Qu’est-ce que nous disent ces chiffres ? Si on ajoute que seulement un tiers du contingent provisoire alloué aux Roumains en 2008 a été utilisé, il en résulte une faible attractivité de la Suisse pour ces Roumains qu’on craint tant. En plus, en regardant de plus près le profil des personnes qui s’y trouvent, et notamment celles en possession d’un permis de séjour delongue durée (une année et plus) il s’agit majoritairement d’individus avec des formations de pointe, qui travaillent dans la recherche, le développement, les télécommunications, la santé, l’éducation, qui parlent parfaitement les langues du pays. Des catégories que la Suisse désire fortement et dont son économie a indispensablement besoin. C’est peut-être une des raisons pour lesquelles on n’a pas entendu parler des Roumains jusqu’à maintenant ? Car ces Roumains « font » la Suisse, en contribuant à sa prospérité tout comme les autres ressortissants allemands, français, italiens, etc.

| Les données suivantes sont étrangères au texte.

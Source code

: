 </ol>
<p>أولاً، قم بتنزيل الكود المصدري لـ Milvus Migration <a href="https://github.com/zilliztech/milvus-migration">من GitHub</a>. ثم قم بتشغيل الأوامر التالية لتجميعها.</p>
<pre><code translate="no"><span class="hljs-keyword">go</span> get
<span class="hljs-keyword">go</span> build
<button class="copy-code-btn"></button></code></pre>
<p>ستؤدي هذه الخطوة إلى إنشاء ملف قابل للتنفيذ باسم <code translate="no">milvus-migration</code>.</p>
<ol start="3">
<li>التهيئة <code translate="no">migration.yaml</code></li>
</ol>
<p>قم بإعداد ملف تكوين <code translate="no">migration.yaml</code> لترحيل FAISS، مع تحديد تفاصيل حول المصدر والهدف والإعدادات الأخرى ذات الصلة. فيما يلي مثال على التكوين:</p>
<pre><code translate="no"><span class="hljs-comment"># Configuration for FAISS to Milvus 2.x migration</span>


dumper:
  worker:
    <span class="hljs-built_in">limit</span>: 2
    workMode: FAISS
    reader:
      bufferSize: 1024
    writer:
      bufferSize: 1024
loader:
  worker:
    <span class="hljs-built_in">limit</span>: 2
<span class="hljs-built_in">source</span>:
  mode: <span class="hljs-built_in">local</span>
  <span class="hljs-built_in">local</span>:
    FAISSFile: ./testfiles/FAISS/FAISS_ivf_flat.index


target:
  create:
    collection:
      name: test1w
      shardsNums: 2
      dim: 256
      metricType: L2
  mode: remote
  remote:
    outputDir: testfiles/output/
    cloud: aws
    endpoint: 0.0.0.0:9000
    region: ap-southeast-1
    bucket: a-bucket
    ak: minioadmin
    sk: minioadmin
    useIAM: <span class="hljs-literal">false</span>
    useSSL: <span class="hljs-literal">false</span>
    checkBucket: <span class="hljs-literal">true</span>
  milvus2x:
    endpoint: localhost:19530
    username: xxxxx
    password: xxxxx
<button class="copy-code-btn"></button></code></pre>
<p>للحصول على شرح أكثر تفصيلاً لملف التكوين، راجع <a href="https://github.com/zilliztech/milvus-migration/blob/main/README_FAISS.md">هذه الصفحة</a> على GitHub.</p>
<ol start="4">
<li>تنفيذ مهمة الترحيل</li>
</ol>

De qui a-t-on peur alors ? Ceux qui tirent la sonnette d’alarme quant à un inévitable afflux de migrants roumains dans les années à venir, fuyant la pauvreté de leur pays, ont-ils des raisons objectives pour le faire ? Pourquoi craint-on que le futur migrant roumain en Suisse ait un autre profil – voleur, chômeur, mendiant – alors que la libre circulation suppose l’existence d’un emploi à occuper et d’un employeur disposé à engager un travailleur roumain ? Et qu’en plus, la vraie libéralisation n’est prévue qu’en 2019 ? On connaît l’ampleur prise par certains débats suscités par des faits divers ponctuels de criminalité ou mendicité, à l’origine desquels se trouvent des ressortissants roumains, le plus souvent d’ethnie rom. Qu’en est-il cependant de la masse des migrants roumains en Europe, plutôt invisible et silencieuse ?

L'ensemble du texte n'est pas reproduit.